As good as this one is, I might have docked it half a star not because of its author but because of its subject. The author's parent is likable neither as a man or as a woman: talented but angry, emotionally distant, controlling and overbearing and occasionally violent, I suspect he (and later, of course, she) will drive off more than a few readers well before its final pages arrive. I grew tired of him myself, feeling, perhaps, the same sort of defensiveness and uneasiness that she often seems to have when she was around him. She maintains a professional journalistic silence about her opinions on his decision to alter his gender, but his likely wasn't a typical transition story, and the experience may not have affected him in exactly the ways that he wished it would. Susan, to her credit, plumbs deep into her father's experience, but almost to the end, he remains more invested in performance and image than sincerity and truth and an unpleasant, if sometimes formidable, figure. I can call "In the Darkroom" extremely recommendable book, but also found it to be a sad and frustrating reading experience.
Stefi was born in Hungary under another name. Her parents were upper middle class Jews, but Germany invaded, different political factions ran the country, and they lost everything. She escaped, and as far as Susan knew, never had contact with her family again. She came to America, married, and played the suburban father of the era, building things in the basement. When the marriage fell apart, she kicked the door down and attacked the man Susan’s mother was seeing. Things didn’t get any better after that.

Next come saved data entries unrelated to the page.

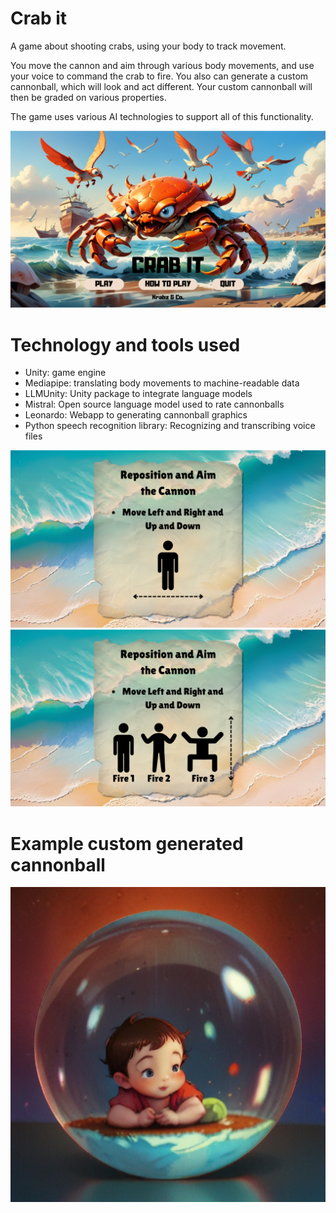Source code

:# Crab it
A game about shooting crabs, using your body to track movement.

You move the cannon and aim through various body movements, and use your voice to command the crab to fire. You also can generate a custom cannonball, which will look and act different. Your custom cannonball will then be graded on various properties.

The game uses various AI technologies to support all of this functionality. 

![crab game](Assets/Materials/CrabitTexture.png)

# Technology and tools used
- Unity: game engine
- Mediapipe: translating body movements to machine-readable data
- LLMUnity: Unity package to integrate language models
- Mistral: Open source language model used to rate cannonballs
- Leonardo: Webapp to generating cannonball graphics 
- Python speech recognition library: Recognizing and transcribing voice files

![crab game](Assets/Materials/t1.png)
![crab game](Assets/Materials/t2.png)

# Example custom generated cannonball
![crab game](Assets/Materials/bebe.jpg)
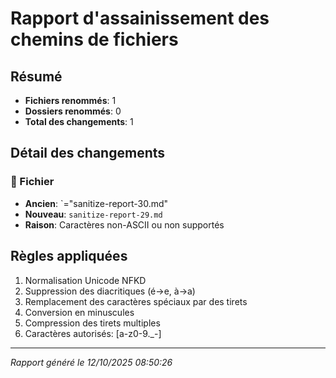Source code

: # Rapport d'assainissement des chemins de fichiers

## Résumé
- **Fichiers renommés**: 1
- **Dossiers renommés**: 0
- **Total des changements**: 1

## Détail des changements

### 📄 Fichier
- **Ancien**: `="sanitize-report-30.md"
- **Nouveau**: `sanitize-report-29.md`
- **Raison**: Caractères non-ASCII ou non supportés



## Règles appliquées
1. Normalisation Unicode NFKD
2. Suppression des diacritiques (é→e, à→a)
3. Remplacement des caractères spéciaux par des tirets
4. Conversion en minuscules
5. Compression des tirets multiples
6. Caractères autorisés: [a-z0-9._-]

---
*Rapport généré le 12/10/2025 08:50:26*
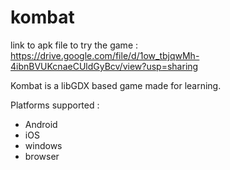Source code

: # kombat

link to apk file to try the game : https://drive.google.com/file/d/1ow_tbjqwMh-4ibnBVUKcnaeCUldGyBcv/view?usp=sharing

Kombat is a libGDX based game made for learning.

Platforms supported :

- Android
- iOS
- windows
- browser
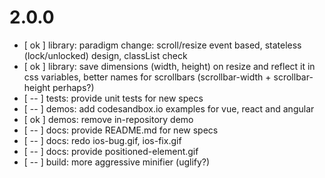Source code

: # 2.0.0

* [ ok ] library: paradigm change: scroll/resize event based, stateless (lock/unlocked) design, classList check
* [ ok ] library: save dimensions (width, height) on resize and reflect it in css variables, better names for scrollbars (scrollbar-width + scrollbar-height perhaps?)
* [ -- ] tests: provide unit tests for new specs
* [ -- ] demos: add codesandbox.io examples for vue, react and angular
* [ ok ] demos: remove in-repository demo
* [ -- ] docs: provide README.md for new specs
* [ -- ] docs: redo ios-bug.gif, ios-fix.gif
* [ -- ] docs: provide positioned-element.gif
* [ -- ] build: more aggressive minifier (uglify?)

Susan heads for Hungary, expecting her father to ask for forgiveness for her absence from her life. That’s not what Stefi has in mind, though. First Stefi wants to share her wardrobe with Susan! But a connection is made, and Susan spends the next few years visiting her father in Hungary. At a glacial pace over the years, Stefi reveals her past. Escaping Nazis and anti-Semitic Hungarian governments through Germany, Demark, Brazil, and finally the USA, she reinvented herself with every move. She boasted about knowing how to fake things. A macho outdoorsman, a Christian, a suburban dad, a gifted photographer and artist with photo retouching. A man. Did she fully inhabit any of these roles, or were they all play acting? Did the fact that she was trapped in a male body make it impossible for her to feel completely comfortable in any of her younger roles? Would she have been a better parent and spouse if she had lived in a female body? Given the late date of her SRS, the trans part of Stefi’s story is a very small part, although it’s the part stressed on the book jacket.
While Susan learns a great deal about her father’s past, it’s not until after Stefi is dead that Susan finds out that there was still a great deal to discover. It’s a fascinating story about identity and family secrets.